Extracted material START

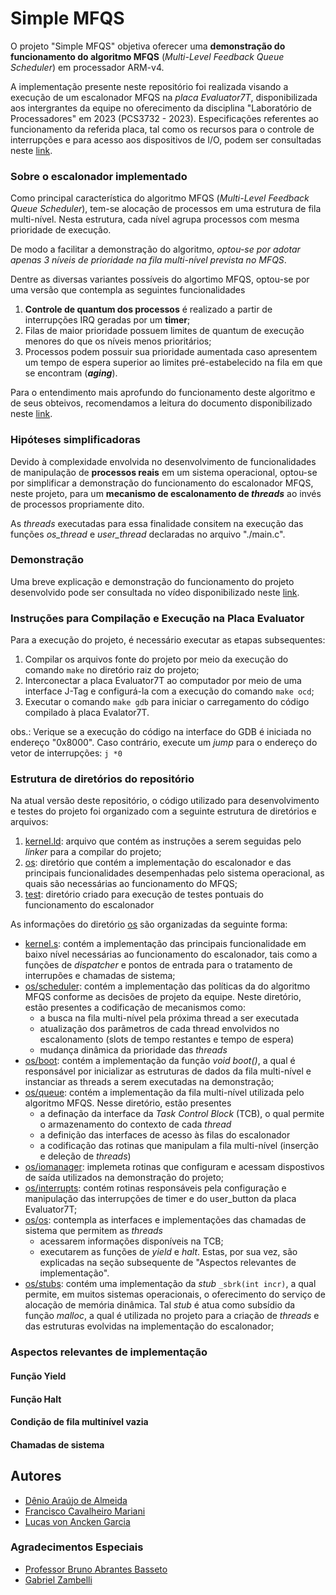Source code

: # Simple MFQS
O projeto "Simple MFQS" objetiva oferecer uma **demonstração do funcionamento do algoritmo MFQS** (_Multi-Level Feedback Queue Scheduler_) em processador ARM-v4.

A implementação presente neste repositório foi realizada visando a execução de um escalonador MFQS na *placa _Evaluator7T_*, disponibilizada aos intergrantes da equipe no oferecimento da disciplina "Laboratório de Processadores" em 2023 (PCS3732 - 2023). Especificações referentes ao funcionamento da referida placa, tal como os recursos para o controle de interrupções e para acesso aos dispositivos de I/O, podem ser consultadas neste [link](https://developer.arm.com/documentation/dui0134/latest/).

### Sobre o escalonador implementado
Como principal característica do algoritmo MFQS (_Multi-Level Feedback Queue Scheduler_), tem-se alocação de processos em uma estrutura de fila multi-nível. Nesta estrutura, cada nível agrupa processos com mesma prioridade de execução. 

De modo a facilitar a demonstração do algoritmo, *optou-se por adotar apenas 3 níveis de prioridade na fila multi-nível prevista no MFQS*.

Dentre as diversas variantes possíveis do algortimo MFQS, optou-se por uma versão que contempla as seguintes funcionalidades
1. **Controle de quantum dos processos** é realizado a partir de interrupções IRQ geradas por um **timer**;
2. Filas de maior prioridade possuem limites de quantum de execução menores do que os níveis menos prioritários;
3. Processos podem possuir sua prioridade aumentada caso apresentem um tempo de espera superior ao limites pré-estabelecido na fila em que se encontram (**_aging_**).

Para o entendimento mais aprofundo do funcionamento deste algoritmo e de seus obteivos, recomendamos a leitura do documento disponibilizado neste [link](https://pages.cs.wisc.edu/~remzi/OSTEP/cpu-sched-mlfq.pdf).

### Hipóteses simplificadoras
Devido à complexidade envolvida no desenvolvimento de funcionalidades de manipulação de **processos reais** em um sistema operacional, optou-se por simplificar a demonstração do funcionamento do escalonador MFQS, neste projeto, para um **mecanismo de escalonamento de _threads_** ao invés de processos propriamente dito.

As _threads_ executadas para essa finalidade consitem na execução das funções *os_thread* e *user_thread* declaradas no arquivo "./main.c". 

### Demonstração
Uma breve explicação e demonstração do funcionamento do projeto desenvolvido pode ser consultada no vídeo disponibilizado neste [link](https://youtu.be/2lXGRk97ypg).

### Instruções para Compilação e Execução na Placa Evaluator
Para a execução do projeto, é necessário executar as etapas subsequentes:
1. Compilar os arquivos fonte do projeto por meio da execução do comando `make` no diretório raiz do projeto;
2. Interconectar a placa Evaluator7T ao computador por meio de uma interface J-Tag e configurá-la com a execução do comando `make ocd`;
3. Executar o comando `make gdb` para iniciar o carregamento do código compilado à placa Evalator7T.

obs.: Verique se a execução do código na interface do GDB é iniciada no endereço "0x8000". Caso contrário, execute um _jump_ para o endereço do vetor de interrupções: `j *0`

### Estrutura de diretórios do repositório
Na atual versão deste repositório, o código utilizado para desenvolvimento e testes do projeto foi organizado com a seguinte estrutura de diretórios e arquivos:

1. [kernel.ld](../kernel.ld): arquivo que contém as instruções a serem seguidas pelo _linker_ para a compilar do projeto;
2. [os](../os): diretório que contém a implementação do escalonador e das principais funcionalidades desempenhadas pelo sistema operacional, as quais são necessárias ao funcionamento do MFQS;
3. [test](../test): diretório criado para execução de testes pontuais do funcionamento do escalonador

As informações do diretório [os](../os) são organizadas da seguinte forma:
- [kernel.s](../os/kernel.s): contém a implementação das principais funcionalidade em baixo nível necessárias ao funcionamento do escalonador, tais como a funções de _dispatcher_ e pontos de entrada para o tratamento de interrupões e chamadas de sistema;
- [os/scheduler](../os/scheduler): contém a implementação das políticas da do algoritmo MFQS conforme as decisões de projeto da equipe. Neste diretório, estão presentes a codificação de mecanismos como:
    - a busca na fila multi-nível pela próxima thread a ser executada
    - atualização dos parâmetros de cada thread envolvidos no escalonamento (slots de tempo restantes e tempo de espera)
    - mudança dinâmica da prioridade das _threads_
- [os/boot](../os/boot): contém a implementação da função _void boot()_, a qual é responsável por inicializar as estruturas de dados da fila multi-nível e instanciar as threads a serem executadas na demonstração;
- [os/queue](os/queue): contém a implementação da fila multi-nível utilizada pelo algoritmo MFQS. Nesse diretório, estão presentes
    - a definação da interface da _Task Control Block_ (TCB), o qual permite o armazenamento do contexto de cada _thread_
    - a definição das interfaces de acesso às filas do escalonador
    - a codificação das rotinas que manipulam a fila multi-nível (inserção e deleção de _threads_)
- [os/iomanager](../os/iomanager.c): implemeta rotinas que configuram e acessam dispostivos de saída utilizados na demonstração do projeto;
- [os/interrupts](../os/interrupts): contém rotinas responsáveis pela configuração e manipulação das interrupções de timer e do user_button da placa Evaluator7T;
- [os/os](../os/os.c): contempla as interfaces e implementações das chamadas de sistema que permitem as _threads_
    - acessarem informações disponíveis na TCB;
    - executarem as funções de _yield_ e _halt_. Estas, por sua vez, são explicadas na seção subsequente de "Aspectos relevantes de implementação".
- [os/stubs](../os/stubs.c): contém uma implementação da _stub_ `_sbrk(int incr)`, a qual permite, em muitos sistemas operacionais, o oferecimento do serviço de alocação de memória dinâmica. Tal _stub_ é atua como subsídio da função _malloc_, a qual é utilizada no projeto para a criação de _threads_ e das estruturas evolvidas na implementação do escalonador;

### Aspectos relevantes de implementação
#### Função Yield
#### Função Halt
#### Condição de fila multinível vazia
#### Chamadas de sistema

## Autores
- [Dênio Araújo de Almeida](https://github.com/Denio-Almeida)
- [Francisco Cavalheiro Mariani](https://github.com/franos-pj)
- [Lucas von Ancken Garcia](https://github.com/LucasVon0645)

### Agradecimentos Especiais
- [Professor Bruno Abrantes Basseto](https://github.com/bru4bas)
- [Gabriel Zambelli](https://github.com/GabZamba)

Extracted material END

- **Exercise requirements**:
For this exercise, give the listing again exactly as written, with the pictures omitted.

- **Result below**:
Source code

: # Simple MFQS
O projeto "Simple MFQS" objetiva oferecer uma **demonstração do funcionamento do algoritmo MFQS** (_Multi-Level Feedback Queue Scheduler_) em processador ARM-v4.

A implementação presente neste repositório foi realizada visando a execução de um escalonador MFQS na *placa _Evaluator7T_*, disponibilizada aos intergrantes da equipe no oferecimento da disciplina "Laboratório de Processadores" em 2023 (PCS3732 - 2023). Especificações referentes ao funcionamento da referida placa, tal como os recursos para o controle de interrupções e para acesso aos dispositivos de I/O, podem ser consultadas neste [link](https://developer.arm.com/documentation/dui0134/latest/).

### Sobre o escalonador implementado
Como principal característica do algoritmo MFQS (_Multi-Level Feedback Queue Scheduler_), tem-se alocação de processos em uma estrutura de fila multi-nível. Nesta estrutura, cada nível agrupa processos com mesma prioridade de execução. 

De modo a facilitar a demonstração do algoritmo, *optou-se por adotar apenas 3 níveis de prioridade na fila multi-nível prevista no MFQS*.

Dentre as diversas variantes possíveis do algortimo MFQS, optou-se por uma versão que contempla as seguintes funcionalidades
1. **Controle de quantum dos processos** é realizado a partir de interrupções IRQ geradas por um **timer**;
2. Filas de maior prioridade possuem limites de quantum de execução menores do que os níveis menos prioritários;
3. Processos podem possuir sua prioridade aumentada caso apresentem um tempo de espera superior ao limites pré-estabelecido na fila em que se encontram (**_aging_**).

Para o entendimento mais aprofundo do funcionamento deste algoritmo e de seus obteivos, recomendamos a leitura do documento disponibilizado neste [link](https://pages.cs.wisc.edu/~remzi/OSTEP/cpu-sched-mlfq.pdf).

### Hipóteses simplificadoras
Devido à complexidade envolvida no desenvolvimento de funcionalidades de manipulação de **processos reais** em um sistema operacional, optou-se por simplificar a demonstração do funcionamento do escalonador MFQS, neste projeto, para um **mecanismo de escalonamento de _threads_** ao invés de processos propriamente dito.

As _threads_ executadas para essa finalidade consitem na execução das funções *os_thread* e *user_thread* declaradas no arquivo "./main.c". 

### Demonstração
Uma breve explicação e demonstração do funcionamento do projeto desenvolvido pode ser consultada no vídeo disponibilizado neste [link](https://youtu.be/2lXGRk97ypg).

### Instruções para Compilação e Execução na Placa Evaluator
Para a execução do projeto, é necessário executar as etapas subsequentes:
1. Compilar os arquivos fonte do projeto por meio da execução do comando `make` no diretório raiz do projeto;
2. Interconectar a placa Evaluator7T ao computador por meio de uma interface J-Tag e configurá-la com a execução do comando `make ocd`;
3. Executar o comando `make gdb` para iniciar o carregamento do código compilado à placa Evalator7T.

obs.: Verique se a execução do código na interface do GDB é iniciada no endereço "0x8000". Caso contrário, execute um _jump_ para o endereço do vetor de interrupções: `j *0`

### Estrutura de diretórios do repositório
Na atual versão deste repositório, o código utilizado para desenvolvimento e testes do projeto foi organizado com a seguinte estrutura de diretórios e arquivos:

1. [kernel.ld](../kernel.ld): arquivo que contém as instruções a serem seguidas pelo _linker_ para a compilar do projeto;
2. [os](../os): diretório que contém a implementação do escalonador e das principais funcionalidades desempenhadas pelo sistema operacional, as quais são necessárias ao funcionamento do MFQS;
3. [test](../test): diretório criado para execução de testes pontuais do funcionamento do escalonador

As informações do diretório [os](../os) são organizadas da seguinte forma:
- [kernel.s](../os/kernel.s): contém a implementação das principais funcionalidade em baixo nível necessárias ao funcionamento do escalonador, tais como a funções de _dispatcher_ e pontos de entrada para o tratamento de interrupões e chamadas de sistema;
- [os/scheduler](../os/scheduler): contém a implementação das políticas da do algoritmo MFQS conforme as decisões de projeto da equipe. Neste diretório, estão presentes a codificação de mecanismos como:
    - a busca na fila multi-nível pela próxima thread a ser executada
    - atualização dos parâmetros de cada thread envolvidos no escalonamento (slots de tempo restantes e tempo de espera)
    - mudança dinâmica da prioridade das _threads_
- [os/boot](../os/boot): contém a implementação da função _void boot()_, a qual é responsável por inicializar as estruturas de dados da fila multi-nível e instanciar as threads a serem executadas na demonstração;
- [os/queue](os/queue): contém a implementação da fila multi-nível utilizada pelo algoritmo MFQS. Nesse diretório, estão presentes
    - a definação da interface da _Task Control Block_ (TCB), o qual permite o armazenamento do contexto de cada _thread_
    - a definição das interfaces de acesso às filas do escalonador
    - a codificação das rotinas que manipulam a fila multi-nível (inserção e deleção de _threads_)
- [os/iomanager](../os/iomanager.c): implemeta rotinas que configuram e acessam dispostivos de saída utilizados na demonstração do projeto;
- [os/interrupts](../os/interrupts): contém rotinas responsáveis pela configuração e manipulação das interrupções de timer e do user_button da placa Evaluator7T;
- [os/os](../os/os.c): contempla as interfaces e implementações das chamadas de sistema que permitem as _threads_
    - acessarem informações disponíveis na TCB;
    - executarem as funções de _yield_ e _halt_. Estas, por sua vez, são explicadas na seção subsequente de "Aspectos relevantes de implementação".
- [os/stubs](../os/stubs.c): contém uma implementação da _stub_ `_sbrk(int incr)`, a qual permite, em muitos sistemas operacionais, o oferecimento do serviço de alocação de memória dinâmica. Tal _stub_ é atua como subsídio da função _malloc_, a qual é utilizada no projeto para a criação de _threads_ e das estruturas evolvidas na implementação do escalonador;

### Aspectos relevantes de implementação
#### Função Yield
#### Função Halt
#### Condição de fila multinível vazia
#### Chamadas de sistema

## Autores
- [Dênio Araújo de Almeida](https://github.com/Denio-Almeida)
- [Francisco Cavalheiro Mariani](https://github.com/franos-pj)
- [Lucas von Ancken Garcia](https://github.com/LucasVon0645)

### Agradecimentos Especiais
- [Professor Bruno Abrantes Basseto](https://github.com/bru4bas)
- [Gabriel Zambelli](https://github.com/GabZamba)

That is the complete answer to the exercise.